La loi 01-07 organisant la gestion des Résidences immobilières de promotion touristique (RIPT), promulguée en mai 2008 pour compléter la loi 61-00 portant statut des établissements touristiques, a-t-elle eu l’effet escompté ? Vu le rythme auquel les sociétés de gestion de ces résidences sont agréées, il semble que ce n’est pas encore le cas. Au total, ce sont seulement trois sociétés de gestion qui ont été agréées par le ministère du tourisme. Le comité consultatif composé, entre autres, des représentants du ministère de l’intérieur, de celui du tourisme et de la Fédération nationale de l’industrie hôtelière (FNIH) s’est réuni en tout et pour tout à deux reprises, pour statuer sur trois demandes de licences. Une première fois en mars 2012, pour statuer sur le cas de Madame Vacances Maroc (MVM) qui est chargée de gérer la résidence du même nom située à la station balnéaire Saïdia au niveau de la marina, et une deuxième fois en septembre 2012, pour la société Farah Inn qui gère la station touristique Biladi à Ifrane et la société Prestana pour la RIPT située au complexe Anfaplace à Casablanca.

Ces sociétés sont toutes nouvelles, ce qui reflète le faible impact du texte dans la mesure où il était destiné aussi à faire entrer dans le circuit formel le stock d’appartements loués au noir, particulièrement dans le Nord, mais aussi à Marrakech, Agadir et dans d’autres villes touristiques. En général, les propriétaires d’appartements, y compris ceux qui sont situés dans des complexes résidentiels, louent à des particuliers de gré à gré ou en passant par des agences immobilières classiques. Dans certaines villes comme Marrakech ou Fès, les autorités ont bien tenté des opérations de recensement et de contrôle des unités informelles, mais la portée de ces contrôles est restée très limitée. De fait, il n’y a aujourd’hui aucune statistique fiable sur l’hébergement touristique informel.

Aucune transformation en résidence immobilière à vocation touristique

Par ailleurs, la loi 01-07 prévoit aussi que les résidences immobilières à vocation touristique existantes, répondant aux normes fixées par la loi 61-00, peuvent être converties en RIPT par décision de l’assemblée générale extraordinaire des copropriétaires, à condition de respecter le pourcentage fixé par l’article premier de la loi. Celui-ci définit, en effet, une RIPT comme «une résidence dont les unités de logement appartiennent à un ou plusieurs copropriétaires et dont un pourcentage minimal d’unités, fixé par loi réglementaire, qui ne peut être inférieur à 70%, est géré par une société de gestion qui assure l’homogénéité de la résidence et la permanence de son exploitation». Là encore, aucune résidence n’a demandé à se transformer en RIPT.

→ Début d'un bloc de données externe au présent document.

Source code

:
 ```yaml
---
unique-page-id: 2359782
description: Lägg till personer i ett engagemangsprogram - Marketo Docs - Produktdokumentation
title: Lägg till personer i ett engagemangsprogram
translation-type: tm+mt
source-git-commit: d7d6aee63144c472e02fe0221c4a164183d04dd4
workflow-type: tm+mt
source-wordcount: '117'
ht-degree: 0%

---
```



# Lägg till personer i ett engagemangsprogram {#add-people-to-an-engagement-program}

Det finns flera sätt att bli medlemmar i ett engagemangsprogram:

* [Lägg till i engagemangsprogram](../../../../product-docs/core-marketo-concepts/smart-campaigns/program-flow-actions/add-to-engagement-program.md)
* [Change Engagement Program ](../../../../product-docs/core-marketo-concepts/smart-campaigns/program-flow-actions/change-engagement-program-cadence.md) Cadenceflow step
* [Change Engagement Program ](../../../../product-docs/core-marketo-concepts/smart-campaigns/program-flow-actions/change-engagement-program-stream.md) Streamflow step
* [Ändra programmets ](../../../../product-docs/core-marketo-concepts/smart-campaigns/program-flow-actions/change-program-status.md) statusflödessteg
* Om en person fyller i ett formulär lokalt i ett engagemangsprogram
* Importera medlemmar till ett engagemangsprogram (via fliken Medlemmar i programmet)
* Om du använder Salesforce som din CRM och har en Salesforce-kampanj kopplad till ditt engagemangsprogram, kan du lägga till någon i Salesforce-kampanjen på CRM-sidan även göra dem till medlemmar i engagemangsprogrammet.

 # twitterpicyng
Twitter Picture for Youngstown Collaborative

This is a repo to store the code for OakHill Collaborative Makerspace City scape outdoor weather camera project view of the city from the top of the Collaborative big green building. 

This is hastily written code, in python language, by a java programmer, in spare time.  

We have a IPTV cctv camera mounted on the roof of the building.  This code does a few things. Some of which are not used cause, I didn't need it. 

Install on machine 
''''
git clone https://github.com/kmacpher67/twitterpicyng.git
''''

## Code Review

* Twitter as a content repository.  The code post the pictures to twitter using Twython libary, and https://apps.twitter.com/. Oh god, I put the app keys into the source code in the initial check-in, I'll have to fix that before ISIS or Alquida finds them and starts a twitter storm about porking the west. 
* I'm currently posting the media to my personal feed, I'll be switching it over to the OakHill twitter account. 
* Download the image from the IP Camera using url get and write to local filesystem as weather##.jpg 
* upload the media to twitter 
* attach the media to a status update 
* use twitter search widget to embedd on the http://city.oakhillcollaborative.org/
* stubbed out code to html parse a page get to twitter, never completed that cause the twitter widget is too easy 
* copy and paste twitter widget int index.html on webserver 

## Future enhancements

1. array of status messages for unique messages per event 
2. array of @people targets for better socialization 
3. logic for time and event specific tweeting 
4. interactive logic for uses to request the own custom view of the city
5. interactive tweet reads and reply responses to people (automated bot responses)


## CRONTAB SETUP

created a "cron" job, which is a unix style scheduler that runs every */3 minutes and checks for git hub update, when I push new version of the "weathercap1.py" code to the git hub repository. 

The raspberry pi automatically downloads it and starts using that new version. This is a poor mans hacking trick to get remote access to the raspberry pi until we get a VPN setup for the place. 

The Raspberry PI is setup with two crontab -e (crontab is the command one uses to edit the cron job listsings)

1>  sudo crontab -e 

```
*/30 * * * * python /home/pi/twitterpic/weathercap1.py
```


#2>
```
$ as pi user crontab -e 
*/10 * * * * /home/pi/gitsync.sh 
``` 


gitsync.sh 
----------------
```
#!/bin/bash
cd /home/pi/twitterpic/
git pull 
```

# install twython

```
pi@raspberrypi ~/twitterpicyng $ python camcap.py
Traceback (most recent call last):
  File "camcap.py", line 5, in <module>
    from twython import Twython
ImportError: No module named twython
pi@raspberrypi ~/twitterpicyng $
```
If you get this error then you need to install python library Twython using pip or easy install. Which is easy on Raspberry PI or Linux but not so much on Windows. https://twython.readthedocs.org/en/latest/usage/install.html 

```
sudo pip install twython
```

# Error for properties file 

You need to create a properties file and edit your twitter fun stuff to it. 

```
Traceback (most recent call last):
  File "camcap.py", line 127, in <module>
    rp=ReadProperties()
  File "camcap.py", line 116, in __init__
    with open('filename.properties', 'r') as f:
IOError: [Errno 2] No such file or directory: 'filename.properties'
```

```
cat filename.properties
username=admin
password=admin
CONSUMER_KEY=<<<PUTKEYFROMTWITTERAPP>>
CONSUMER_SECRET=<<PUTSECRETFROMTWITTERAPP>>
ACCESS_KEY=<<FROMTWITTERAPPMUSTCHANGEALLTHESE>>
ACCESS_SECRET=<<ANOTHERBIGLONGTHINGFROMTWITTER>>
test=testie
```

Les raisons de l’inefficacité de cette loi sur les RIPT sont connues. En premier lieu, on relève l’absence de toute mesure fiscale incitative, notamment pour les acquéreurs. La Fédération nationale du tourisme (FNT) a bien essayé de convaincre le gouvernement de prendre une telle mesure dans le cadre de la Loi de finances 2012, mais sans succès. Une nouvelle requête formulée lors de la Loi de finances 2013 est également  restée sans suite. Autrement dit, le propriétaire d’une RIPT devra payer l’impôt sur son revenu foncier (loyer) de la même manière que le propriétaire d’un logement classique mis en location.

Rappelons que la loi sur les RIPT met en présence trois parties : la société de promotion qui réalise ou fait réaliser pour son compte une résidence immobilière de promotion touristique et assure la commercialisation des unités de logement auprès des acquéreurs ; la société de gestion, une personne morale titulaire d’une licence délivrée par le ministère du tourisme, qui prend en location les unités de logements composant une ou plusieurs résidences pour les proposer en nuitées à la journée, à la semaine, ou au mois à une clientèle de passage, et l’acquéreur, personne physique ou morale qui achète une ou plusieurs unités au sein d’une RIPT pour la donner en location (nue) à une société de gestion tout en conservant s’il le désire un droit de jouissance pour une période donnée. Pour précision, la loi exclut que les hôtels, les hôtels clubs, les maisons d’hôtes, les auberges et les pensions classés dans la cadre de la loi 61-00 se convertissent en RIPT.